▶ _THE PROBLEM_: For each line below that includes the string "hdfaddress", show the whole line.

= = =

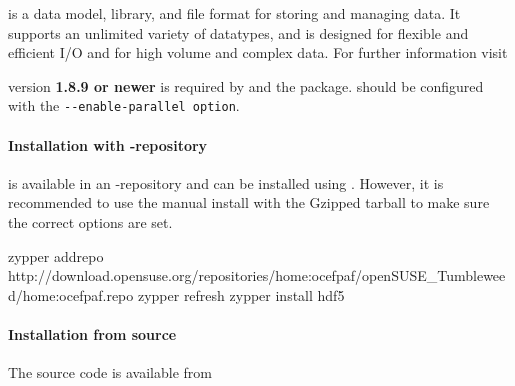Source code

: % 
%               
%          
% 

\levelstay{\texorpdfstring{\protect\marktool{\hdfname}}{\hdfname{}}}

\marktool{\hdfname} is a data model, library, and file format for storing and managing data. It supports an unlimited variety of datatypes, and is designed for flexible and efficient I/O and for high volume and complex data. For further information visit

\href{\hdfaddress}{\hdfaddress}

\marktool[\hdfaddress]{\hdfname} version \textbf{1.8.9 or newer} is required by \marktool{\netcdfname} and the  \marktool{\trilinosname} package. \marktool[\hdfaddress]{\hdfname} should be configured with the \verb+--enable-parallel option+.

\paragraph{Installation with \texorpdfstring{\protect\marktool{\opensusename}}{\opensusename}-repository}

\marktool{\hdfname} is available in an \marktool{\opensusename}-repository and can be installed using \marktool{\zyppername}. However, it is recommended to use the manual install with the Gzipped tarball to make sure the correct options are set.

\begingroup
\lstset{breaklines=true}
\begin{code}
zypper addrepo http://download.opensuse.org/repositories/home:ocefpaf/openSUSE_Tumbleweed/home:ocefpaf.repo
zypper refresh
zypper install hdf5
\end{code}
\endgroup

\paragraph{Installation from source} The \marktool{\hdfname} source code is available from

= = =

▶ _TASK RESULT_:
\href{\hdfaddress}{\hdfaddress}
\marktool[\hdfaddress]{\hdfname} version \textbf{1.8.9 or newer} is required by \marktool{\netcdfname} and the  \marktool{\trilinosname} package. \marktool[\hdfaddress]{\hdfname} should be configured with the \verb+--enable-parallel option+.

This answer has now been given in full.